Task prompt: Pull each line with the string "xscorp" from the entries.

Records shown:
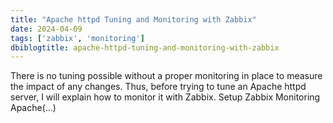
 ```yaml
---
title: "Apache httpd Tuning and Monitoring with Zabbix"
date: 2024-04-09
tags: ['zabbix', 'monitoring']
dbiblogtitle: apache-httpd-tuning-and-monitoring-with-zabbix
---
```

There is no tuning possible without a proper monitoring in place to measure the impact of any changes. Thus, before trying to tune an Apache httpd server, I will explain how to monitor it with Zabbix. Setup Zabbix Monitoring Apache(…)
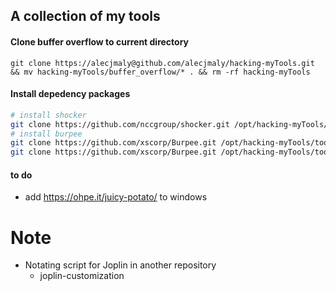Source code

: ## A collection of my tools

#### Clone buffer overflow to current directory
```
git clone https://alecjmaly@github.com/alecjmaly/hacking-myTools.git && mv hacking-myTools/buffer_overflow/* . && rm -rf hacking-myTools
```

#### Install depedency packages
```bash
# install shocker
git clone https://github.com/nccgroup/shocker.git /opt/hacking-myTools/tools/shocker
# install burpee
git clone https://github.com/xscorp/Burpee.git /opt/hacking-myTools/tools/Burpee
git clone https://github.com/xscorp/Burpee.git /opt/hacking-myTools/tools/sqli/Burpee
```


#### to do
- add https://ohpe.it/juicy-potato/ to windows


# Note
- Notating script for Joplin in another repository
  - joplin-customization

---

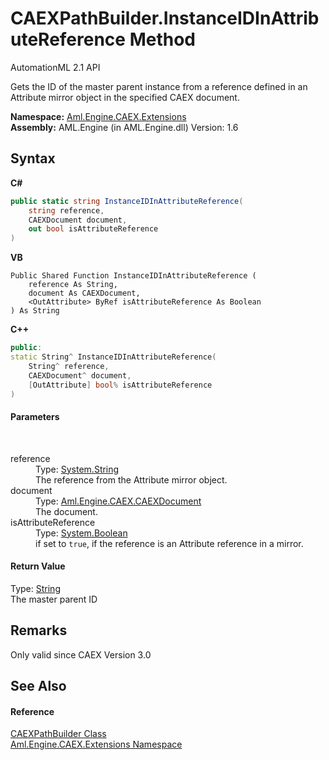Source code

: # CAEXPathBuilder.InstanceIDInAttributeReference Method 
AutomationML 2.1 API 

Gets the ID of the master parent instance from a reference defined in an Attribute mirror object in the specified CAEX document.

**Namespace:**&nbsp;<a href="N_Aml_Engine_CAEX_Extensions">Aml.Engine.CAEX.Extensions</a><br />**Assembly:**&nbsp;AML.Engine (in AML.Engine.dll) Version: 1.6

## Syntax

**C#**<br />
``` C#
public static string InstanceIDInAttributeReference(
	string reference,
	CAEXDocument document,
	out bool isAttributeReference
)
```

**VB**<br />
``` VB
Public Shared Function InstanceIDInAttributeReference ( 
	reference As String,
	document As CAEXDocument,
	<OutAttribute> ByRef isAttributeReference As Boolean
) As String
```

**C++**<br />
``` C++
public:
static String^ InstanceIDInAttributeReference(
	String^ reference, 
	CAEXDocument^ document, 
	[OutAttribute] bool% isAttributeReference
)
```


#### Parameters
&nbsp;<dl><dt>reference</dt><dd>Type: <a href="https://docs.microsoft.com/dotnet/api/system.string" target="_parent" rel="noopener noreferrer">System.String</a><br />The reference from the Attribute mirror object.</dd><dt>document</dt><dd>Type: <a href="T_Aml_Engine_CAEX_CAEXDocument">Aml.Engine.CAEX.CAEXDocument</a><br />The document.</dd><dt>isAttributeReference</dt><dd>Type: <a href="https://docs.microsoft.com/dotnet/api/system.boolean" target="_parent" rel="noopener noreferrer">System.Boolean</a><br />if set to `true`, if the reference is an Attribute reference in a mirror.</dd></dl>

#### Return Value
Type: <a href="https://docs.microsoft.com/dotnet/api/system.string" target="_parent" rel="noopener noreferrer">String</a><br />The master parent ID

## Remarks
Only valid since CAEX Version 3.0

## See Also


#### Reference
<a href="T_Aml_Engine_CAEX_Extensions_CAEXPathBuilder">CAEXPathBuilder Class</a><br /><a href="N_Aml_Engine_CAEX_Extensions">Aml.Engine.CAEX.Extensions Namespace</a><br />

Answer for the task:
git clone https://github.com/xscorp/Burpee.git /opt/hacking-myTools/tools/Burpee
git clone https://github.com/xscorp/Burpee.git /opt/hacking-myTools/tools/sqli/Burpee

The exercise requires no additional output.